Building an open-source bioprocess data platform pulls in three vocabularies at once: plant-floor protocols, database engineering, and pharmaceutical regulation. Here are the most important terms from this book, in plain words, listed alphabetically so they are easy to find. Each entry is a plain-language starting point; the chapter it points to gives the full, precise picture.

Alias (ISA-95 Part 7) — A way to declare that two different names for the same signal are equivalent, so one system can keep calling a probe TT-101 while another knows it as BR101.Temp.PV; the canonical name stays the system of record and the others resolve to it. (See Naming and the Unified Namespace.)

ALCOA+ — The regulators' shorthand for what makes data trustworthy: Attributable, Legible, Contemporaneous, Original, and Accurate, plus Complete, Consistent, Enduring, and Available.

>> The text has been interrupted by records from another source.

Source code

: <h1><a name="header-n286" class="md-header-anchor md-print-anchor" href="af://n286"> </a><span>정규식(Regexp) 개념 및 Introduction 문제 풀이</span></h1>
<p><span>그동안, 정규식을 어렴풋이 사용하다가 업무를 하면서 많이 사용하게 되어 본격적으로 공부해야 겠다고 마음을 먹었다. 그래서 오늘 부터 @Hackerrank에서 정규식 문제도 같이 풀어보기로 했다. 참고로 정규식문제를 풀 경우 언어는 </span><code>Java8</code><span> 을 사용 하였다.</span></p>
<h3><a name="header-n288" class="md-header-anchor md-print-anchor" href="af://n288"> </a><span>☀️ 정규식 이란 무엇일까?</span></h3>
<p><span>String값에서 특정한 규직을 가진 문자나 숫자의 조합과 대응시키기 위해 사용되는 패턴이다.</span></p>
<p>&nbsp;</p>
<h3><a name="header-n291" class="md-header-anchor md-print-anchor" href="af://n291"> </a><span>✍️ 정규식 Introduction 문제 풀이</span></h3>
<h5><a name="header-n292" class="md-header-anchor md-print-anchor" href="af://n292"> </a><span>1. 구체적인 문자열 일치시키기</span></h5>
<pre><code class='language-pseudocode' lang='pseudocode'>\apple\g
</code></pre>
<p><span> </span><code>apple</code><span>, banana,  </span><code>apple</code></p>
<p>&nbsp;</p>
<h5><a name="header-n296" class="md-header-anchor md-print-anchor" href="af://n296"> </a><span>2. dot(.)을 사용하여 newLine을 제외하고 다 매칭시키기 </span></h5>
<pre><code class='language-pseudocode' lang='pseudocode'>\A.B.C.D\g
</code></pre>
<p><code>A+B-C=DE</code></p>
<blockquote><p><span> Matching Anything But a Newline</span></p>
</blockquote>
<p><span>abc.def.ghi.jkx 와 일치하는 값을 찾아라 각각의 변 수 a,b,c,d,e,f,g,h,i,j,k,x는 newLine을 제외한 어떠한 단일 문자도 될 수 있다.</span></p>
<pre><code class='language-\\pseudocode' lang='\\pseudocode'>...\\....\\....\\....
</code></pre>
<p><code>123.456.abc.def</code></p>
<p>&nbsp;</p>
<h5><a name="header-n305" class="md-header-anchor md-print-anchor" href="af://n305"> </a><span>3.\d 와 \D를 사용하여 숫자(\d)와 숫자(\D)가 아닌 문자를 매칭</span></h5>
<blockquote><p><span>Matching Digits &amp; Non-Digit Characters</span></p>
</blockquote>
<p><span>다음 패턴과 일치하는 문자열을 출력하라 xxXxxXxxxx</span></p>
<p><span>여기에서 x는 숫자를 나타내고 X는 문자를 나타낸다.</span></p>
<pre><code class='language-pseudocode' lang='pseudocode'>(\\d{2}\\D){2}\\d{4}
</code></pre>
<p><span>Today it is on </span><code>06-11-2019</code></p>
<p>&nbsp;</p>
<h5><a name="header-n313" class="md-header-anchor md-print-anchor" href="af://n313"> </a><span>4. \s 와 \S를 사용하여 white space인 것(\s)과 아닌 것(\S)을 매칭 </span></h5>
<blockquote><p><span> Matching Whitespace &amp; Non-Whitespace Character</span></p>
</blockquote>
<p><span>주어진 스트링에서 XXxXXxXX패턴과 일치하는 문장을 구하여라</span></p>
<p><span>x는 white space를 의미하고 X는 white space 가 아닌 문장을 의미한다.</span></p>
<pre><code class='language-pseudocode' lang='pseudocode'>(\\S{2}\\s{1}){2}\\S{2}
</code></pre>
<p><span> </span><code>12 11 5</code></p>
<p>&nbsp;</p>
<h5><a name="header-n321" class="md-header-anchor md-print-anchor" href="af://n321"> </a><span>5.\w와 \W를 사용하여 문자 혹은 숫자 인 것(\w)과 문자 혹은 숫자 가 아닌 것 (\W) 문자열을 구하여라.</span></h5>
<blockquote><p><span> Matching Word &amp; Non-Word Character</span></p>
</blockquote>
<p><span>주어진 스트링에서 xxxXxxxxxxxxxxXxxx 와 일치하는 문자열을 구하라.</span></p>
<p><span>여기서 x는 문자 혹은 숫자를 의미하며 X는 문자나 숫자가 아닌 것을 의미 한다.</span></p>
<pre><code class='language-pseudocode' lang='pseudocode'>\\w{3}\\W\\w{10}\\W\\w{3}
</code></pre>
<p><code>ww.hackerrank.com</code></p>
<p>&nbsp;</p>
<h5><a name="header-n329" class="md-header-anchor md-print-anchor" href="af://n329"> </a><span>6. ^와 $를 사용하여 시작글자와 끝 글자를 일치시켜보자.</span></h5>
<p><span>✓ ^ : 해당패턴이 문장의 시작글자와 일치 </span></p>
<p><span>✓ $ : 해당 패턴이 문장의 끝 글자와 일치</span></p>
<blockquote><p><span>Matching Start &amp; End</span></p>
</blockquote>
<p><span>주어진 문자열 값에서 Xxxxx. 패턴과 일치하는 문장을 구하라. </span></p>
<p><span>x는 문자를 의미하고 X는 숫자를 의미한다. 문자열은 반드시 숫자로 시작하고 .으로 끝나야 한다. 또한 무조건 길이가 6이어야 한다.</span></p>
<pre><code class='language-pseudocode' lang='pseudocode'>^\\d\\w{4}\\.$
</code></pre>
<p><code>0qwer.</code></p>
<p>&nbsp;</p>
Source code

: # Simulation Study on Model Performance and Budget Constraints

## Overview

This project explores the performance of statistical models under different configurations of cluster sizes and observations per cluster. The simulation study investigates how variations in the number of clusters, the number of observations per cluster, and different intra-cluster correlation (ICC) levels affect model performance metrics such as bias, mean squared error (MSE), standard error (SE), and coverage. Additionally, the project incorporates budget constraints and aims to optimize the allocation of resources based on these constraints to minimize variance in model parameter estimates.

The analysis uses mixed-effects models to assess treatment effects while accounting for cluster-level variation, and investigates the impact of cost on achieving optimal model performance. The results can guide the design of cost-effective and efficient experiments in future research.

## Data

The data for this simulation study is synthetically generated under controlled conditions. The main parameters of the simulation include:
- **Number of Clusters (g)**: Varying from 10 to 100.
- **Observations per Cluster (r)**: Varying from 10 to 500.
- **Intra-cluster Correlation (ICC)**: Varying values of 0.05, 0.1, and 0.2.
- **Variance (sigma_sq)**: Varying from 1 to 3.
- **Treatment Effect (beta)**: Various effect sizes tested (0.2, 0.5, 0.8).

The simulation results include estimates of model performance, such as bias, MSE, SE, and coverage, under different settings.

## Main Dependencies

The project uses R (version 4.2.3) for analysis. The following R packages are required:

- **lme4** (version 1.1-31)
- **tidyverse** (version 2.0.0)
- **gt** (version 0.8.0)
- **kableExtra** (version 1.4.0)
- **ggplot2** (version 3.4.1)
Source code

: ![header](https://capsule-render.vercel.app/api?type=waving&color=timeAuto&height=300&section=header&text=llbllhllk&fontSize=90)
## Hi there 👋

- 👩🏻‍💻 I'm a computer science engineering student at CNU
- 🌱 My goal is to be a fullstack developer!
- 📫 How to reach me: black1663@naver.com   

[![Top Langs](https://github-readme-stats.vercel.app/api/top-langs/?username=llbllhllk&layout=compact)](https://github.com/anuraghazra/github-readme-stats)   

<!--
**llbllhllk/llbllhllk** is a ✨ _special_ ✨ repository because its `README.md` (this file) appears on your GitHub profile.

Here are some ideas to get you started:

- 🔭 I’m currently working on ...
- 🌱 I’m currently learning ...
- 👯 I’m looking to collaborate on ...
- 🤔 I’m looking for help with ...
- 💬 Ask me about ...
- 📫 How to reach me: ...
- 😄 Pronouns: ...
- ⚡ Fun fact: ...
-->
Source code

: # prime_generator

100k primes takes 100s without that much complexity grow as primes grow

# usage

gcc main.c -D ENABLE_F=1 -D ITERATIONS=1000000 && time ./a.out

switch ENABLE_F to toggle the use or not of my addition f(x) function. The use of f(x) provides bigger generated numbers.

It is the recurring yardstick the whole book builds toward. (See ALCOA+ by construction.)

Annex 11 (EU) — The European Union's rules for computerised systems used in regulated manufacturing; the EU counterpart to the US Part 11, and in places stricter (for example, it expects a documented reason for every change). (See Electronic records and signatures.)

Applicability domain — The region of inputs a model was trained on and can be trusted inside; a reading outside it (or flagged uncertain) is something the model should refuse to score rather than guess at. (See Process analytics.)

Asset framework (AF) — A vendor-maintained layer that organizes raw historian tags into a hierarchy of equipment, attributes, and units, so data is queried by asset rather than by cryptic point name; AVEVA PI's AF is the commercial example, and our two SQL views are the open-source counterpart. (See Bridging to commercial historians.)

Audit trail — A secure, time-stamped, append-only record of who changed what data, when, and why, without hiding the prior value; here a PostgreSQL trigger fills an audit.change_log table automatically. (See ALCOA+ by construction.)

Batch / Lot — One manufacturing run: a recipe executed on a unit, with a lot number, status, and start/end times; everything made together that shares one history and quality record. (See The batch and equipment data model.)

Competency question — A plain-English question the data model or ontology must be able to answer, used as a pass/fail acceptance test (for example, "what was dissolved oxygen, by phase, for the golden batch?"). (See Semantics and the digital thread.)

Contextualization — The join that ties a raw sensor reading to the batch, equipment, ISA-88 phase, and recipe it belongs to, turning a bare number into process knowledge; here a single SQL view does it. (See Contextualization.)

CSA (Computer Software Assurance) — The FDA's risk-based, least-burdensome successor to heavy validation: spend assurance effort in proportion to patient and data risk, and lean on existing evidence such as logs and supplier records. (See Validating an open-source stack.)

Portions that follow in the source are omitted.